🤖 AI Summary
Existing semi-supervised learning methods inadequately model the cluster assumption and ignore local density variations in data, leading to biased similarity estimation and inaccurate label propagation. To address this, this paper systematically establishes, for the first time, the theoretical role of probability density in semi-supervised learning. We propose a density-aware PM (Probability-Metric) similarity measure and PMLP (Probability-Metric Label Propagation), a novel label propagation algorithm that integrates nonparametric density estimation into a graph neural network framework. PMLP unifies the pseudo-labeling paradigm and explicitly strengthens the cluster assumption via density-aware graph construction and message passing. We provide rigorous theoretical analysis proving its convergence. Extensive experiments on multiple benchmark datasets demonstrate that PMLP consistently outperforms state-of-the-art methods, validating that density-aware modeling substantially improves the utilization efficiency of unlabeled data.
📝 Abstract
Semi-supervised learning (SSL) assumes that neighbor points lie in the same category (neighbor assumption), and points in different clusters belong to various categories (cluster assumption). Existing methods usually rely on similarity measures to retrieve the similar neighbor points, ignoring cluster assumption, which may not utilize unlabeled information sufficiently and effectively.

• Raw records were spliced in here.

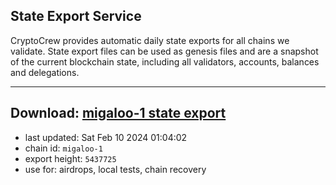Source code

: ## State Export Service
CryptoCrew provides automatic daily state exports for all chains we validate. State export files can be used as genesis files and are a snapshot of the current blockchain state, including all validators, accounts, balances and delegations.

---
**Download: [migaloo-1 state export](https://dl.ccvalidators.com/SERVICE/migaloo/migaloo-1_export_5437725.json)**
---

- last updated: Sat Feb 10 2024 01:04:02
- chain id: `migaloo-1`
- export height: `5437725`
- use for: airdrops, local tests, chain recovery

This paper first provides a systematical investigation into the significant role of probability density in SSL and lays a solid theoretical foundation for cluster assumption. To this end, we introduce a Probability-Density-Aware Measure (PM) to discern the similarity between neighbor points. To further improve Label Propagation, we also design a Probability-Density-Aware Measure Label Propagation (PMLP) algorithm to fully consider the cluster assumption in label propagation. Last but not least, we prove that traditional pseudo-labeling could be viewed as a particular case of PMLP, which provides a comprehensive theoretical understanding of PMLP's superior performance. Extensive experiments demonstrate that PMLP achieves outstanding performance compared with other recent methods.